In Chess carefully measuring individual changes in actual matches with large numbers of games for small elo gains can eventually result in hundreds of elo overall improvement. I assume this careful method might show similar results in checkers, except : Checkers is a lot more drawish, which compresses elo, and would make slow progression slower and harder to measure. So I didn't continue refine the program beyond my quick untested updates based on what I thought would be better, and ocassional attempted bug-fixes when I saw something obviously messed up in a game.
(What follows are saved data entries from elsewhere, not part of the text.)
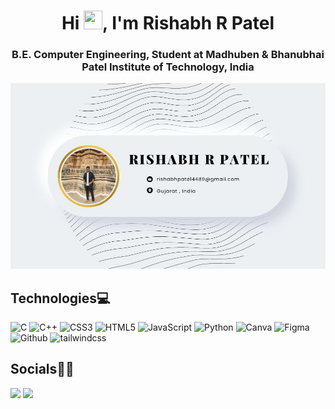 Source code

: <h1 align="center">Hi <img src="https://raw.githubusercontent.com/MartinHeinz/MartinHeinz/master/wave.gif" width="30px"  height="30px">, I'm Rishabh R Patel</h1>
<h3 align="center">B.E. Computer Engineering, Student at Madhuben & Bhanubhai Patel Institute of Technology, India</h3>


<img src="business_card/business_card.jpg"/>

## Technologies💻

![C](https://img.shields.io/badge/c-%2300599C.svg?style=for-the-badge&logo=c&logoColor=white) ![C++](https://img.shields.io/badge/c++-%2300599C.svg?style=for-the-badge&logo=c%2B%2B&logoColor=white) ![CSS3](https://img.shields.io/badge/css3-%231572B6.svg?style=for-the-badge&logo=css3&logoColor=white) ![HTML5](https://img.shields.io/badge/html5-%23E34F26.svg?style=for-the-badge&logo=html5&logoColor=white) ![JavaScript](https://img.shields.io/badge/javascript-%23323330.svg?style=for-the-badge&logo=javascript&logoColor=%23F7DF1E) ![Python](https://img.shields.io/badge/python-3670A0?style=for-the-badge&logo=python&logoColor=ffdd54)  ![Canva](https://img.shields.io/badge/Canva-%2300C4CC.svg?style=for-the-badge&logo=Canva&logoColor=white) ![Figma](https://img.shields.io/badge/figma-%23F24E1E.svg?style=for-the-badge&logo=figma&logoColor=white)![Github](https://img.shields.io/badge/GitHub-100000?style=for-the-badge&logo=github&logoColor=white) ![tailwindcss](https://img.shields.io/badge/-TAILWIND_CSS-white?style=for-the-badge&logo=tailwindcss)

## Socials🤝🏻

<a href="https://www.linkedin.com/in/rishabh-patel-6a1676246/"><img src="https://img.shields.io/badge/linkedin-%230077B5.svg?&style=for-the-badge&logo=linkedin&logoColor=white" /></a>
 <a href="https://instagram.com/rishabh.patel.21?igshid=Yzg5MTU1MDY="><img src="https://img.shields.io/badge/Instagram-E4405F?style=for-the-badge&logo=instagram&logoColor=white"/></a>
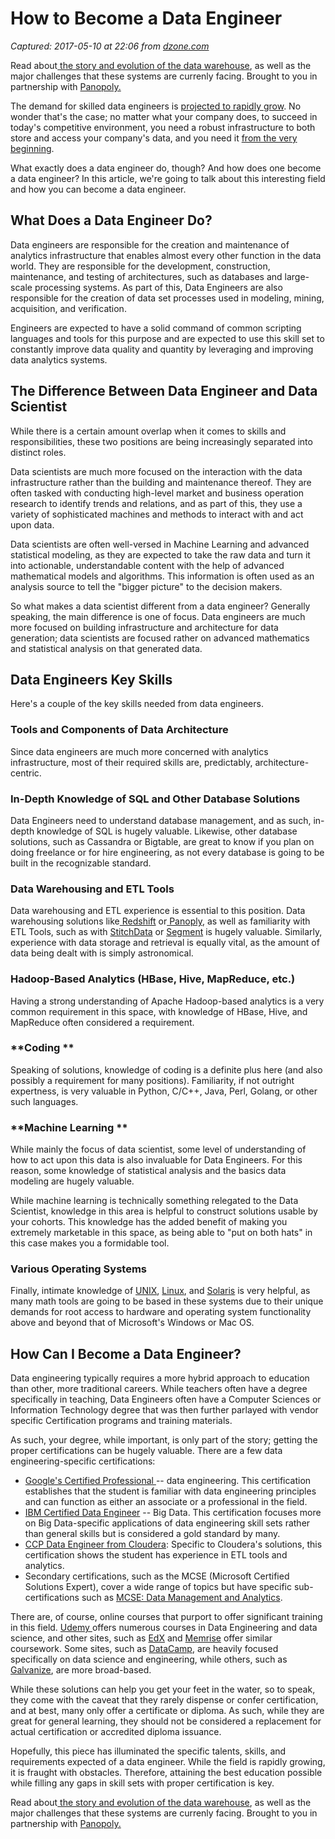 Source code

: # How to Become a Data Engineer

_Captured: 2017-05-10 at 22:06 from [dzone.com](https://dzone.com/articles/how-to-become-a-data-engineer?edition=298048&utm_source=Daily%20Digest&utm_medium=email&utm_campaign=dd%202017-05-10)_

Read about[ the story and evolution of the data warehouse](https://dzone.com/go?i=177151&u=http%3A%2F%2Flearn.panoply.io%2Fthe-evolution-of-the-data-warehouse%3Futm_source%3Ddzone%26utm_medium%3Dbannerad%26utm_campaign%3Debook), as well as the major challenges that these systems are currenly facing. Brought to you in partnership with [Panopoly.](https://dzone.com/go?i=177151&u=http%3A%2F%2Flearn.panoply.io%2Fthe-evolution-of-the-data-warehouse%3Futm_source%3Ddzone%26utm_medium%3Dbannerad%26utm_campaign%3Debook)

The demand for skilled data engineers is [projected to rapidly grow](http://insights.dice.com/2016/09/09/growth-market-data-engineers/). No wonder that's the case; no matter what your company does, to succeed in today's competitive environment, you need a robust infrastructure to both store and access your company's data, and you need it [from the very beginning](http://www.galvanize.com/blog/for-the-founders-when-to-hire-a-data-engineer-vs-a-data-scientist/).

What exactly does a data engineer do, though? And how does one become a data engineer? In this article, we're going to talk about this interesting field and how you can become a data engineer.

## What Does a Data Engineer Do?

Data engineers are responsible for the creation and maintenance of analytics infrastructure that enables almost every other function in the data world. They are responsible for the development, construction, maintenance, and testing of architectures, such as databases and large-scale processing systems. As part of this, Data Engineers are also responsible for the creation of data set processes used in modeling, mining, acquisition, and verification.

Engineers are expected to have a solid command of common scripting languages and tools for this purpose and are expected to use this skill set to constantly improve data quality and quantity by leveraging and improving data analytics systems.

## The Difference Between Data Engineer and Data Scientist

While there is a certain amount overlap when it comes to skills and responsibilities, these two positions are being increasingly separated into distinct roles.

Data scientists are much more focused on the interaction with the data infrastructure rather than the building and maintenance thereof. They are often tasked with conducting high-level market and business operation research to identify trends and relations, and as part of this, they use a variety of sophisticated machines and methods to interact with and act upon data.

Data scientists are often well-versed in Machine Learning and advanced statistical modeling, as they are expected to take the raw data and turn it into actionable, understandable content with the help of advanced mathematical models and algorithms. This information is often used as an analysis source to tell the "bigger picture" to the decision makers.

So what makes a data scientist different from a data engineer? Generally speaking, the main difference is one of focus. Data engineers are much more focused on building infrastructure and architecture for data generation; data scientists are focused rather on advanced mathematics and statistical analysis on that generated data.

## Data Engineers Key Skills

Here's a couple of the key skills needed from data engineers.

### **Tools and Components of Data Architecture**

Since data engineers are much more concerned with analytics infrastructure, most of their required skills are, predictably, architecture-centric.

### **In-Depth Knowledge of SQL and Other Database Solutions**

Data Engineers need to understand database management, and as such, in-depth knowledge of SQL is hugely valuable. Likewise, other database solutions, such as Cassandra or Bigtable, are great to know if you plan on doing freelance or for hire engineering, as not every database is going to be built in the recognizable standard.

### **Data Warehousing and ETL Tools**

Data warehousing and ETL experience is essential to this position. Data warehousing solutions like[ Redshift](https://aws.amazon.com/redshift/) or[ Panoply](https://panoply.io), as well as familiarity with ETL Tools, such as with [StitchData](https://www.stitchdata.com/) or [Segment](https://segment.com/) is hugely valuable. Similarly, experience with data storage and retrieval is equally vital, as the amount of data being dealt with is simply astronomical.

### **Hadoop-Based Analytics (HBase, Hive, MapReduce, etc.)**

Having a strong understanding of Apache Hadoop-based analytics is a very common requirement in this space, with knowledge of HBase, Hive, and MapReduce often considered a requirement.

### **Coding **

Speaking of solutions, knowledge of coding is a definite plus here (and also possibly a requirement for many positions). Familiarity, if not outright expertness, is very valuable in Python, C/C++, Java, Perl, Golang, or other such languages.

### **Machine Learning **

While mainly the focus of data scientist, some level of understanding of how to act upon this data is also invaluable for Data Engineers. For this reason, some knowledge of statistical analysis and the basics data modeling are hugely valuable.

While machine learning is technically something relegated to the Data Scientist, knowledge in this area is helpful to construct solutions usable by your cohorts. This knowledge has the added benefit of making you extremely marketable in this space, as being able to "put on both hats" in this case makes you a formidable tool.

### **Various Operating Systems**

Finally, intimate knowledge of [UNIX](http://www.opengroup.org/unix), [Linux](http://www.linux.org), and [Solaris](https://www.oracle.com/solaris/solaris11/index.html) is very helpful, as many math tools are going to be based in these systems due to their unique demands for root access to hardware and operating system functionality above and beyond that of Microsoft's Windows or Mac OS.

## How Can I Become a Data Engineer?

Data engineering typically requires a more hybrid approach to education than other, more traditional careers. While teachers often have a degree specifically in teaching, Data Engineers often have a Computer Sciences or Information Technology degree that was then further parlayed with vendor specific Certification programs and training materials.

As such, your degree, while important, is only part of the story; getting the proper certifications can be hugely valuable. There are a few data engineering-specific certifications:

  * [Google's Certified Professional ](https://cloud.google.com/certification/data-engineer)-- data engineering. This certification establishes that the student is familiar with data engineering principles and can function as either an associate or a professional in the field.
  * [IBM Certified Data Engineer](http://www-03.ibm.com/certify/certs/50001501.shtml) -- Big Data. This certification focuses more on Big Data-specific applications of data engineering skill sets rather than general skills but is considered a gold standard by many.
  * [CCP Data Engineer from Cloudera](https://www.cloudera.com/more/training/certification/ccp-data-engineer.html): Specific to Cloudera's solutions, this certification shows the student has experience in ETL tools and analytics.
  * Secondary certifications, such as the MCSE (Microsoft Certified Solutions Expert), cover a wide range of topics but have specific sub-certifications such as [MCSE: Data Management and Analytics](https://www.microsoft.com/en-us/learning/mcse-data-management-analytics.aspx).

There are, of course, online courses that purport to offer significant training in this field. [Udemy ](https://www.udemy.com/courses/search/?q=data%20engineering&src=ukw)offers numerous courses in Data Engineering and data science, and other sites, such as [EdX](https://www.edx.org/course/introduction-apache-spark-uc-berkeleyx-cs105x) and [Memrise](https://www.memrise.com/course/584043/r-for-data-analysis) offer similar coursework. Some sites, such as [DataCamp](https://www.datacamp.com/), are heavily focused specifically on data science and engineering, while others, such as [Galvanize](http://www.galvanize.com/), are more broad-based.

While these solutions can help you get your feet in the water, so to speak, they come with the caveat that they rarely dispense or confer certification, and at best, many only offer a certificate or diploma. As such, while they are great for general learning, they should not be considered a replacement for actual certification or accredited diploma issuance.

Hopefully, this piece has illuminated the specific talents, skills, and requirements expected of a data engineer. While the field is rapidly growing, it is fraught with obstacles. Therefore, attaining the best education possible while filling any gaps in skill sets with proper certification is key.

Read about[ the story and evolution of the data warehouse](https://dzone.com/go?i=177152&u=http%3A%2F%2Flearn.panoply.io%2Fthe-evolution-of-the-data-warehouse%3Futm_source%3Ddzone%26utm_medium%3Dbannerad%26utm_campaign%3Debook), as well as the major challenges that these systems are currenly facing. Brought to you in partnership with [Panopoly.](https://dzone.com/go?i=177152&u=http%3A%2F%2Flearn.panoply.io%2Fthe-evolution-of-the-data-warehouse%3Futm_source%3Ddzone%26utm_medium%3Dbannerad%26utm_campaign%3Debook)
Possible Improvements to 2.04

More about Neural Nets

I added this section for a quick explanation of how neural networks work, since it's simpler than I initially expected. This is example code for one layer of a dense neural network :
	// The neural network weights and biases for the layer. These are the values you train and save.
	float weights[NUM_INPUTS][NUM_OUTPUTS];
	float biases[NUM_OUTPUTS];

	// Compute outputs from the inputs using the weights and biases 
	void LayerCompute( float inputs[NUM_INPUTS], float outputs[NUM_OUTPUTS] )
	{
		for ( int output = 0; output < NUM_OUTPUTS; output++ )
		{
			float tempValue = biases[output];
			for ( int input = 0; input < NUM_INPUTS; input++ )
			{
				tempValue += inputs[input] * weights[input][output];	
			}

			// (RELU activation just means clamp values below 0 to 0)
			outputs[output] = tempValue < 0.0f : 0.0f : tempValue;
		}
	}
For multiple layers, the outputs from a layer are fed to the inputs of the next layer. If you want a single evaluation, the last layer will have one output. A neural net library can start to look complicated with optimizations, and support for various options that might only be sometimes used but there isn't much to a barebones implementation. (Code for training nets however still doesn't seem that simple to me, though barebones training code can be surprisingly short too.)